Tensions have been rising recently across southern Vancouver Island, as a growing number of blockades and protest camps are being established by the Rainforest Flying Squad, a loosely affiliated collective of activists taking a stand against old-growth logging. Their first blockades were set up in August last year to prevent road building into the Fairy Creek watershed, an area near Port Renfrew that is believed to be one of Vancouver Island’s few valleys still untouched by industrial logging.
The Huu-ay-aht have heard of loggers finding spikes in trees in the Fairy Creek area, an old technique used to disrupt harvesting that became common during the large-scale protests in Clayoquot Sound in the 1990s. Tayii Ḥaw̓ił ƛiišin, Derek Peters, doesn’t want the same hazardous measures undertaken in his territory.
“We don’t agree with that approach,” said ƛiišin. “We’d much rather have people come and ask permission, and say what they’re here for, and get information from us.”
While standing at the checkpoint, which lies at the entrance to his nation’s territory, ƛiišin pointed to the historical impacts of logging evident in the surrounding area. Not far from the checkpoint the enormous Camp B was located, which at its peak house as many as 400 forestry workers. As the Huu-ay-aht claim a growing stake in the industry, ƛiišin noted that his nation has had to work with some of its own members opposed to logging.
“We have people in Huu-ay-aht too that are against what we do as well,” he said. “When you look around here and you see how much devastation has occurred through forestry practices since forestry started, it takes time for change to happen.”
Dennis added that logging intensified in Huu-ay-aht territory after much of Clayoquot Sound became protected a generation ago.
“The other thing that people don’t realise is that when Clayoquot Sound was successful in their protests and they quit cutting over there, well guess what? They had to cut somewhere else,” he said. “B.C. declared Huu-ay-aht territory a forest enhancement zone.”

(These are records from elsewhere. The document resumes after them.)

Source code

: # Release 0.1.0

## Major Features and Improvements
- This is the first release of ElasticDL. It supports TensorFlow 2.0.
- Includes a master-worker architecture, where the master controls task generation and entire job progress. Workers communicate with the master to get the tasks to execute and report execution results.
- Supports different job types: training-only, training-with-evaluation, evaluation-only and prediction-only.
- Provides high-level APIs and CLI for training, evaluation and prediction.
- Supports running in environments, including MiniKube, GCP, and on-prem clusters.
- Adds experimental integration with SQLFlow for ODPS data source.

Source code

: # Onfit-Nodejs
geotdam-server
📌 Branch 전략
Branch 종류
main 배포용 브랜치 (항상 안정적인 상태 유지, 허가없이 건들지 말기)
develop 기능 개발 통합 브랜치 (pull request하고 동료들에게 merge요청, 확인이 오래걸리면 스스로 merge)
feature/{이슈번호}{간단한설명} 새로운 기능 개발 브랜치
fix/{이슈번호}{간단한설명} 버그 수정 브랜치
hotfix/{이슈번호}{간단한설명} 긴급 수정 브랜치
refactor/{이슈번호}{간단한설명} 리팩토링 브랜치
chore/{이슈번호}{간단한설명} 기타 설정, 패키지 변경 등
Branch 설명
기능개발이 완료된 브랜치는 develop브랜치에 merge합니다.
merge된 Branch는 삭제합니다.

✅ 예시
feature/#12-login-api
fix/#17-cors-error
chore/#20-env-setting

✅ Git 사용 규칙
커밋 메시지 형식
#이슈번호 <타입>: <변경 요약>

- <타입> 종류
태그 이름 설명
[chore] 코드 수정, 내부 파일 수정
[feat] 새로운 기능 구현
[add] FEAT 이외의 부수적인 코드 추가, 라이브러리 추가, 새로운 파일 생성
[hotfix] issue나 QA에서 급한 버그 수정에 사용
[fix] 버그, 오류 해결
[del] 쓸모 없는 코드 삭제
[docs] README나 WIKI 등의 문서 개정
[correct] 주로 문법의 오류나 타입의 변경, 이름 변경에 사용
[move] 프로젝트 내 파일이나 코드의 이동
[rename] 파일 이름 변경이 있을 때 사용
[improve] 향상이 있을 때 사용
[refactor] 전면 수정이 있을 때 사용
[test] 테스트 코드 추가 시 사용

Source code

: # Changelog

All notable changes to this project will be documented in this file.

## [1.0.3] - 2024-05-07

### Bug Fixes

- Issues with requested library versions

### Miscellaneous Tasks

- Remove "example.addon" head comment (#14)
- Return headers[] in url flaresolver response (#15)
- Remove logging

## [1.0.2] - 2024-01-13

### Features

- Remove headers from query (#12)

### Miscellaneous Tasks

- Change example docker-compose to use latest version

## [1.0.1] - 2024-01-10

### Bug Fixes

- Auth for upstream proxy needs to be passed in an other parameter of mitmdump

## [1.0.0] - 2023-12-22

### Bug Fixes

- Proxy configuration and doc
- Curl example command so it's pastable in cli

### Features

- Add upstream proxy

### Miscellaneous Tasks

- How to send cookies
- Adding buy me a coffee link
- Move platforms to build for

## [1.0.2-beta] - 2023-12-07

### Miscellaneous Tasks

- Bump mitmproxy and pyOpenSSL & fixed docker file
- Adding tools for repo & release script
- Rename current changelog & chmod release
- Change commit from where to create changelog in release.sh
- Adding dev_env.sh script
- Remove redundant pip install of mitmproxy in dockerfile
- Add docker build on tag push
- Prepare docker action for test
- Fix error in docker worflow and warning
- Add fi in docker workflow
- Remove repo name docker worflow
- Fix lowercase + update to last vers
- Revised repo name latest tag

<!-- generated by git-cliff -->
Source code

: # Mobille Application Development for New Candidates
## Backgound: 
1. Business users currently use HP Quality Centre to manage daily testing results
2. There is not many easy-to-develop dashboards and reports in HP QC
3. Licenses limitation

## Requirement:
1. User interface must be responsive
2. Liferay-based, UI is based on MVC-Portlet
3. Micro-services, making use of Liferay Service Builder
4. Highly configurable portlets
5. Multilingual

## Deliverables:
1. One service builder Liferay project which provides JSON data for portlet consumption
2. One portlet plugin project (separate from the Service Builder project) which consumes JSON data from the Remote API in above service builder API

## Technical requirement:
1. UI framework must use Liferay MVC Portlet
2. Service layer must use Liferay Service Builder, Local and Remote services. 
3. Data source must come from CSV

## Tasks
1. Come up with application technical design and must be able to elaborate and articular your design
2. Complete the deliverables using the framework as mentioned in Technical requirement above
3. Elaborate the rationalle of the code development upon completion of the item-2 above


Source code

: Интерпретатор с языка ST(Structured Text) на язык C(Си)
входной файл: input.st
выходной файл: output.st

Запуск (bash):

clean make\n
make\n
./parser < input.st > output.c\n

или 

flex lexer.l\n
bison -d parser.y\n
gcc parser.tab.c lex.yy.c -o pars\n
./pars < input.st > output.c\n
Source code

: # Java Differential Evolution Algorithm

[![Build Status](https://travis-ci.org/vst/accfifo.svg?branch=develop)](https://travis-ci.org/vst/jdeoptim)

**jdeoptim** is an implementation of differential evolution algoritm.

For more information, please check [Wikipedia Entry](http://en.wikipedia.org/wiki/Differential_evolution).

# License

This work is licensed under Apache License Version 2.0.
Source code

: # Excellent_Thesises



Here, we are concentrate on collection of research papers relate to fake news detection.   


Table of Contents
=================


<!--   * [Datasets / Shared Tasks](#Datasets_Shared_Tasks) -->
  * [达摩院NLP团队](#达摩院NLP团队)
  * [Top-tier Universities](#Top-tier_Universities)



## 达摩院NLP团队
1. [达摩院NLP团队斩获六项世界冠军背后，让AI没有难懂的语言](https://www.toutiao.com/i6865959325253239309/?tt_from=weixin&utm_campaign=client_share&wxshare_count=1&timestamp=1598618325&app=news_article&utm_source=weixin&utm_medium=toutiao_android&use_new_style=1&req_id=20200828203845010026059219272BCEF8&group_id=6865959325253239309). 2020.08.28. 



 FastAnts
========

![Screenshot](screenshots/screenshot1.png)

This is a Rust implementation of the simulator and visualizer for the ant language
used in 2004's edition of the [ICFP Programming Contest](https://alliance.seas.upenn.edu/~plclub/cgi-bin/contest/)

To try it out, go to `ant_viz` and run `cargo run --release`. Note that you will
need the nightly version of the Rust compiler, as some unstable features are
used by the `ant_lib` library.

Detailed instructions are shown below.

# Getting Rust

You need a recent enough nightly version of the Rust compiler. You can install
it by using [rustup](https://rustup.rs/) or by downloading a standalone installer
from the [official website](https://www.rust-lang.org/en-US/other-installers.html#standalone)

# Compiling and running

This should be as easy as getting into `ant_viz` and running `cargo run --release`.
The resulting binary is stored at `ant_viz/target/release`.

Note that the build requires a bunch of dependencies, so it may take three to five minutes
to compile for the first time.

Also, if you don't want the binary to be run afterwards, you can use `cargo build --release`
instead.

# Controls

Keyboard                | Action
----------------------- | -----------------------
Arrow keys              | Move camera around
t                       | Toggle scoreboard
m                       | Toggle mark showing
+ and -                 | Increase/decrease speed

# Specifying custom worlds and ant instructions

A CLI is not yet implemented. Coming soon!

But since then the annual timber harvest has declined from approximately 1 million to 500,000 cubic metres, and now the Huu-ay-aht are placing a greater emphasis on planting western red cedar, after Douglas fir was the mainstay for replanting before the 1970s. For each cubic metre harvested $5 is reinvested into salmon habitat renewal work, adding to the $375,000 Western Forest Products has already committed in watershed enhancement projects.
“We’re in a good position to start influencing management in a way that incorporates our values as Huu-ay-aht people,” said ƛiišin. “What you take out you must put back in is the philosophy we go by in our value system.”

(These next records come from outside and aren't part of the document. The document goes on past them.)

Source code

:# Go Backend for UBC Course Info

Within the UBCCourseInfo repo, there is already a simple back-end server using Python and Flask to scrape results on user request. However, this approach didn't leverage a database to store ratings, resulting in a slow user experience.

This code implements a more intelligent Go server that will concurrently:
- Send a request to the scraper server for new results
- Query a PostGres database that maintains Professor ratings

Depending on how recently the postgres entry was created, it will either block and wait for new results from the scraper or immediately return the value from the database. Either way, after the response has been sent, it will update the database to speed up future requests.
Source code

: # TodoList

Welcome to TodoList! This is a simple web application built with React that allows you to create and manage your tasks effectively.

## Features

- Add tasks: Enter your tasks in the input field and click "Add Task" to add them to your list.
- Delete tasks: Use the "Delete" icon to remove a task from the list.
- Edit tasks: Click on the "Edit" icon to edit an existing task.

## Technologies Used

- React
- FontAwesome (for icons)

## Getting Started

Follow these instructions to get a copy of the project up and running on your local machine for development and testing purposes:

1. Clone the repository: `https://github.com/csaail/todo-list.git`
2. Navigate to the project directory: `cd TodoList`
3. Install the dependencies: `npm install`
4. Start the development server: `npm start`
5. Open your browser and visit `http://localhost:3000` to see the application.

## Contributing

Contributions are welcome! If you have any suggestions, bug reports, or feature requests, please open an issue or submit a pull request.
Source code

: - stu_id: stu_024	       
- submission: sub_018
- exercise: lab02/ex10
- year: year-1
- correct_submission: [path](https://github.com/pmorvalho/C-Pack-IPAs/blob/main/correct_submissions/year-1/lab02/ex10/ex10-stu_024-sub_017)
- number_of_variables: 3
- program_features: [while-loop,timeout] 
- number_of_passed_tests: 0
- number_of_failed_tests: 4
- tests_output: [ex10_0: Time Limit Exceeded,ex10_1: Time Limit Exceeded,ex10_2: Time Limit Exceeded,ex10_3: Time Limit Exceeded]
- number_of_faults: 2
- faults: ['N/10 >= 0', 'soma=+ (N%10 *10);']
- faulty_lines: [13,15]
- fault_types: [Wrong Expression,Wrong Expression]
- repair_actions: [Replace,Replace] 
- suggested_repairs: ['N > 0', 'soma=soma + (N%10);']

In any given year forestry accounts for 60-80 per cent of the Huu-ay-aht’s revenue as a First Nation with a modern-day treaty. Meanwhile tourism accounts to about 1 per cent of what the First Nation takes in, said Dennis, who noted that providing employment opportunities needs to be considered while managing the Huu-ay-aht’s natural resources.
“We’ve got to balance the two: we need an economy, but we also need a healthy environment,” he said. “If you can find an alternative way that we can have an economy, bring it to us. Nobody is coming forward.”
Meanwhile, 7,000 hectares of old growth in Huu-ay-aht territory remain protected, as this is part of the Pacific Rim National Park Reserve. The nation is planning 150 years ahead, and now ƛiišin has the authority to decide which second growth will become old growth over a century from now.
“He now has the ability to say, ‘I want to set that aside for future generations’,” said Dennis.